> **DIRECTIONS FOR THIS TASK**
Return exactly the lines of the records below, starting at the line that contains "B_1,B_2 &:& (p,p),\\" and ending at the line that contains "The branch manifest is", with both of those lines kept.

::: SOURCE MATERIAL :::

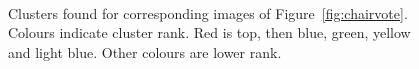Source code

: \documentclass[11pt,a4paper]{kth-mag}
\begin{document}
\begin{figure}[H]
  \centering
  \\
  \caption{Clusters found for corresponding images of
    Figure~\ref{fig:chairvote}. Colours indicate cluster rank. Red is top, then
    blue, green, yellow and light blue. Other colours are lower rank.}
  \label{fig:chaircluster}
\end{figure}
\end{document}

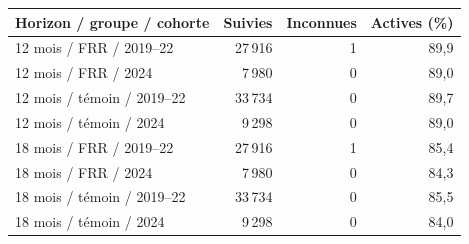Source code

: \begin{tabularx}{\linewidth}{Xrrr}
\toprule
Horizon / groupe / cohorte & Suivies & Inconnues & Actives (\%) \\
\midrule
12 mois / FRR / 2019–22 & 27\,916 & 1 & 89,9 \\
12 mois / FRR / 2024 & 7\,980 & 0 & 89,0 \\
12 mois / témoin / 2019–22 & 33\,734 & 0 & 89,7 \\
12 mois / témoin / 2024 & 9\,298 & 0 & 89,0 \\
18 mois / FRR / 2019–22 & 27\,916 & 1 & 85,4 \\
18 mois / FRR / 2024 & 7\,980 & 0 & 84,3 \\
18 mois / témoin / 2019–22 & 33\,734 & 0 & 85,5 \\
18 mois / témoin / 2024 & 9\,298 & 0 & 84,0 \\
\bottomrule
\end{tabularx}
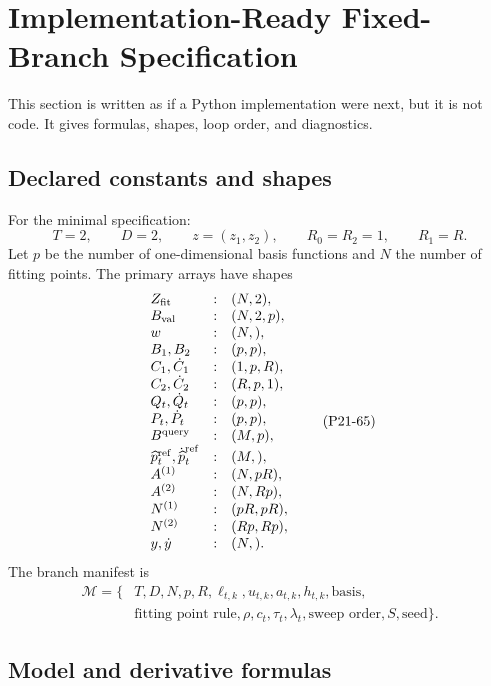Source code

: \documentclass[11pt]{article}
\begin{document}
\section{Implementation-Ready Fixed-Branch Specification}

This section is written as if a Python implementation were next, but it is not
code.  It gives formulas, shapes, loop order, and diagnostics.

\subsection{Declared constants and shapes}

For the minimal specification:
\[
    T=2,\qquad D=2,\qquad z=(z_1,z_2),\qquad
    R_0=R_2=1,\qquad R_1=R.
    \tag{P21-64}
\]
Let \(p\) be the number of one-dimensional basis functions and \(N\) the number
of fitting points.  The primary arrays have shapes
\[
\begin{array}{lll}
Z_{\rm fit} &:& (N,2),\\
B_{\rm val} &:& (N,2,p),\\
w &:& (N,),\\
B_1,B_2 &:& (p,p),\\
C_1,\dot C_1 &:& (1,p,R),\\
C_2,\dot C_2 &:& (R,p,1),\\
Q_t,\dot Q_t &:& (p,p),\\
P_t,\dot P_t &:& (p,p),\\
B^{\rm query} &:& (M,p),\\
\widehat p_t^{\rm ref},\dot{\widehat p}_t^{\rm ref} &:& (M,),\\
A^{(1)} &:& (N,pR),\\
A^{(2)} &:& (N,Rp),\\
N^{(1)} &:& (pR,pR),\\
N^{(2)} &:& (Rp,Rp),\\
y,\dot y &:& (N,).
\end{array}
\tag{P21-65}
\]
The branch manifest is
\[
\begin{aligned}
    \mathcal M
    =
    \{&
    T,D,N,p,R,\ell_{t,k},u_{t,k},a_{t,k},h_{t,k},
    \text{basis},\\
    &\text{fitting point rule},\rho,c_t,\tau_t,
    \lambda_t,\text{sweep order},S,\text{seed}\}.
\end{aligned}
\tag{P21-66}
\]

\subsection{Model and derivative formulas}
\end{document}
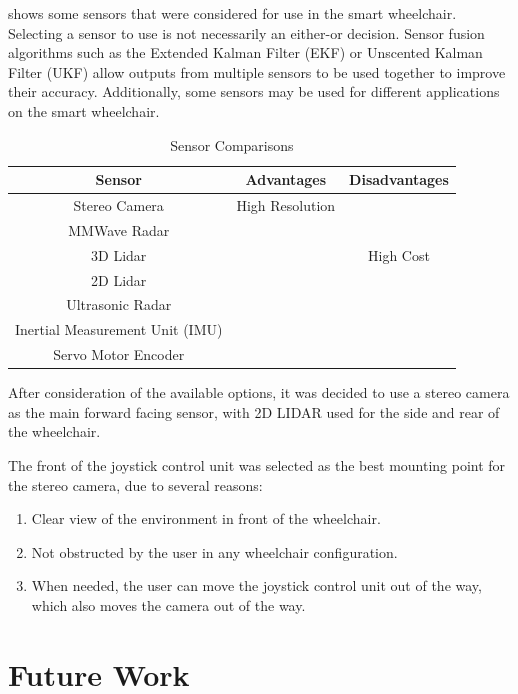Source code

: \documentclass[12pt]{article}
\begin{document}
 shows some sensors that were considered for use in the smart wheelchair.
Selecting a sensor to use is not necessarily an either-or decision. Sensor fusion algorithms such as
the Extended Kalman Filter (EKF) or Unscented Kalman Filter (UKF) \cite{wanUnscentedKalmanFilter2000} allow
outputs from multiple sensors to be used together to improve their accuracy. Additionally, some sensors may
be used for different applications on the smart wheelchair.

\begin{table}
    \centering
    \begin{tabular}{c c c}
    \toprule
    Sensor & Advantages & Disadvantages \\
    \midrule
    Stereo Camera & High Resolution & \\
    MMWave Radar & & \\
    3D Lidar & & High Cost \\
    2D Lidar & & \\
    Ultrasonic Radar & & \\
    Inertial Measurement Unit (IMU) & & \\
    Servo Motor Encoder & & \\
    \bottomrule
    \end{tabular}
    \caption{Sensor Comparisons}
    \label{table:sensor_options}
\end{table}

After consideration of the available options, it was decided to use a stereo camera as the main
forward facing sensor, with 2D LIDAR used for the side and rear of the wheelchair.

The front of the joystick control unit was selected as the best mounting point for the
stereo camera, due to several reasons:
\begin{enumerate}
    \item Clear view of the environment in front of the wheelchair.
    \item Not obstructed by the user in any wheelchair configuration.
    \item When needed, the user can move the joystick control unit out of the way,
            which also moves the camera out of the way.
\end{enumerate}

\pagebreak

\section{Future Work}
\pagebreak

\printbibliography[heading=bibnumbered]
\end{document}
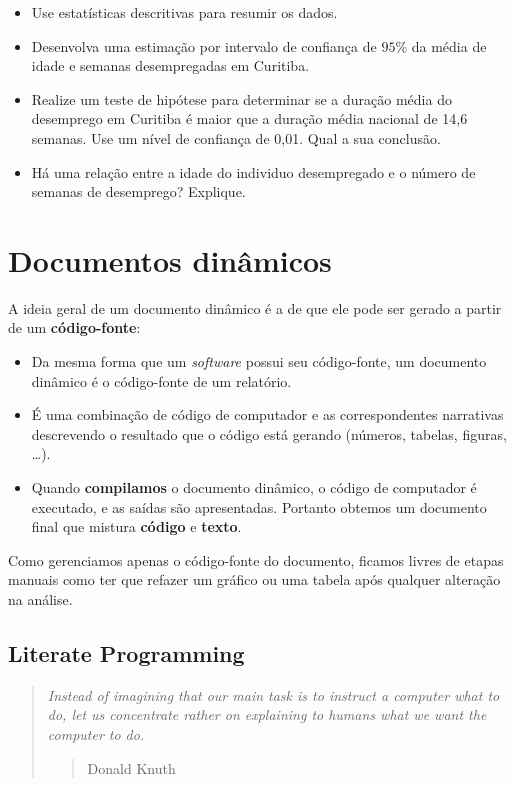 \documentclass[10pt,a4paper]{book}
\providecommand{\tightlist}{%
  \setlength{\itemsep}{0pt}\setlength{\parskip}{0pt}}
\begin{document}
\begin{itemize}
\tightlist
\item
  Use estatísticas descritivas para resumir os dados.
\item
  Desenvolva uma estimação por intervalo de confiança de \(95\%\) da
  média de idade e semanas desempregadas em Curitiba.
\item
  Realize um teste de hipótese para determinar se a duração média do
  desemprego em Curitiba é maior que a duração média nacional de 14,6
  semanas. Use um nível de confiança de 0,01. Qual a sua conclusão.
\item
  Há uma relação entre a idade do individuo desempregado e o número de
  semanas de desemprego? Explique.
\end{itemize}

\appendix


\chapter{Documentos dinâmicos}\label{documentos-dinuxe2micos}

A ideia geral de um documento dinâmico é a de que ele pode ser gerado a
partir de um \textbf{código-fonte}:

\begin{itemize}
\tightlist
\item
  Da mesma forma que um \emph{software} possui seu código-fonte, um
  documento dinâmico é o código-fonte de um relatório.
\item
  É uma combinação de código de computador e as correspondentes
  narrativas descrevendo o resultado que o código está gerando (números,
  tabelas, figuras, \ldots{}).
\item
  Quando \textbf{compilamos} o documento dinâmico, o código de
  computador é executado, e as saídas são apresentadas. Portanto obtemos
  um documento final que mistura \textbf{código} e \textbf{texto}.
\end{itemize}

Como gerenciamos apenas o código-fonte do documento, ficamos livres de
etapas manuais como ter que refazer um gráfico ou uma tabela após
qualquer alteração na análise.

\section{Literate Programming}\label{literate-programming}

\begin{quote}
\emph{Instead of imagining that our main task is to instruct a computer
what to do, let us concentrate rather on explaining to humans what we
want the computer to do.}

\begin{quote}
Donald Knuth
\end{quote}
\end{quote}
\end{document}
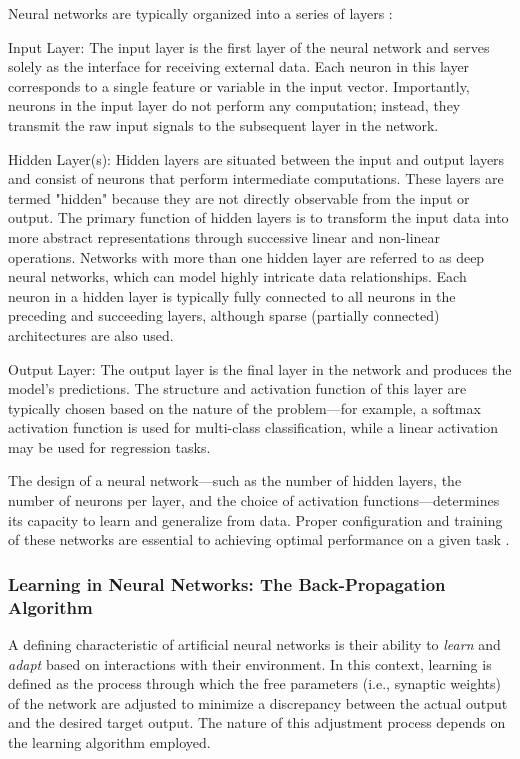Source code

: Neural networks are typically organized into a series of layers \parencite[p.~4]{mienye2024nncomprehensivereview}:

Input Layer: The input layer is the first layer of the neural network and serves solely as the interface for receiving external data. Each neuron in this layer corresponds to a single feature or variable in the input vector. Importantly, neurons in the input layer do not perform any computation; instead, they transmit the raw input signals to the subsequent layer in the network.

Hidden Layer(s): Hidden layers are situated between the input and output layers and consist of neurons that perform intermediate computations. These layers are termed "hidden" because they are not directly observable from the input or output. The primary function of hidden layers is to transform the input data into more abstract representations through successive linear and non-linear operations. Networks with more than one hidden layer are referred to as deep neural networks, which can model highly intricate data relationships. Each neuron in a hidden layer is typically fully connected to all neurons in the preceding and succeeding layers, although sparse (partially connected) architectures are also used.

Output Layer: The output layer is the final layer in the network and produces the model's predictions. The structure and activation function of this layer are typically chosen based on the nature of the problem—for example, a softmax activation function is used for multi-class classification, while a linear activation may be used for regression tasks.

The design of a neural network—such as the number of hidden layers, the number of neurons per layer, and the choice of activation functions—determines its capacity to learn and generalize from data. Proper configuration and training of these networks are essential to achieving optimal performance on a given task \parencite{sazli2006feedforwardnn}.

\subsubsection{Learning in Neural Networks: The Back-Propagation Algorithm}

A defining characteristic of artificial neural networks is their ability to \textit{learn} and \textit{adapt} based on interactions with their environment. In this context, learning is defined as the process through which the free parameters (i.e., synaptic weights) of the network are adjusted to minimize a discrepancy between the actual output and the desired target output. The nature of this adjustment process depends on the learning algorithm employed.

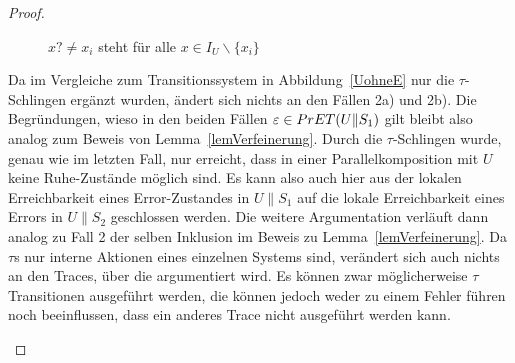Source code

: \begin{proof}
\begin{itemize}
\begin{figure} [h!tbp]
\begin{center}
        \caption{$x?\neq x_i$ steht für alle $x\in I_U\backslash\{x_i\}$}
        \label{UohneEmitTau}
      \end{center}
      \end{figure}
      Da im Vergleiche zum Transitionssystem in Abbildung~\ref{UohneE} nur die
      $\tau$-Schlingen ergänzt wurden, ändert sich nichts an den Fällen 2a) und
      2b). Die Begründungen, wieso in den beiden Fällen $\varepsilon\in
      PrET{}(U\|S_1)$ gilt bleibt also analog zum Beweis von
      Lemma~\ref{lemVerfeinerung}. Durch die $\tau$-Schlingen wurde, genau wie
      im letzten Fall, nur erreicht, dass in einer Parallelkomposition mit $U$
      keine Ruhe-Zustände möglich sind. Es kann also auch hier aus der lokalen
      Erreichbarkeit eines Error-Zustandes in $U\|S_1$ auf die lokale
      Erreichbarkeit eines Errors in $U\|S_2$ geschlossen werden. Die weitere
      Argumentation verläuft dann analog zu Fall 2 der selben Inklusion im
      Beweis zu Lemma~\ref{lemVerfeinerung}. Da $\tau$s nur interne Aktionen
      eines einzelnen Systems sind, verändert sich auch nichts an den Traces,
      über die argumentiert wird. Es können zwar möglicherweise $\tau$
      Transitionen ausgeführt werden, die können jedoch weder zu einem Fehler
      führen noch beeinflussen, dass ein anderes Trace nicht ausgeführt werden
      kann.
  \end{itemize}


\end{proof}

:::

> **ANSWER BOX**
B_1,B_2 &:& (p,p),\\
C_1,\dot C_1 &:& (1,p,R),\\
C_2,\dot C_2 &:& (R,p,1),\\
Q_t,\dot Q_t &:& (p,p),\\
P_t,\dot P_t &:& (p,p),\\
B^{\rm query} &:& (M,p),\\
\widehat p_t^{\rm ref},\dot{\widehat p}_t^{\rm ref} &:& (M,),\\
A^{(1)} &:& (N,pR),\\
A^{(2)} &:& (N,Rp),\\
N^{(1)} &:& (pR,pR),\\
N^{(2)} &:& (Rp,Rp),\\
y,\dot y &:& (N,).
\end{array}
\tag{P21-65}
\]
The branch manifest is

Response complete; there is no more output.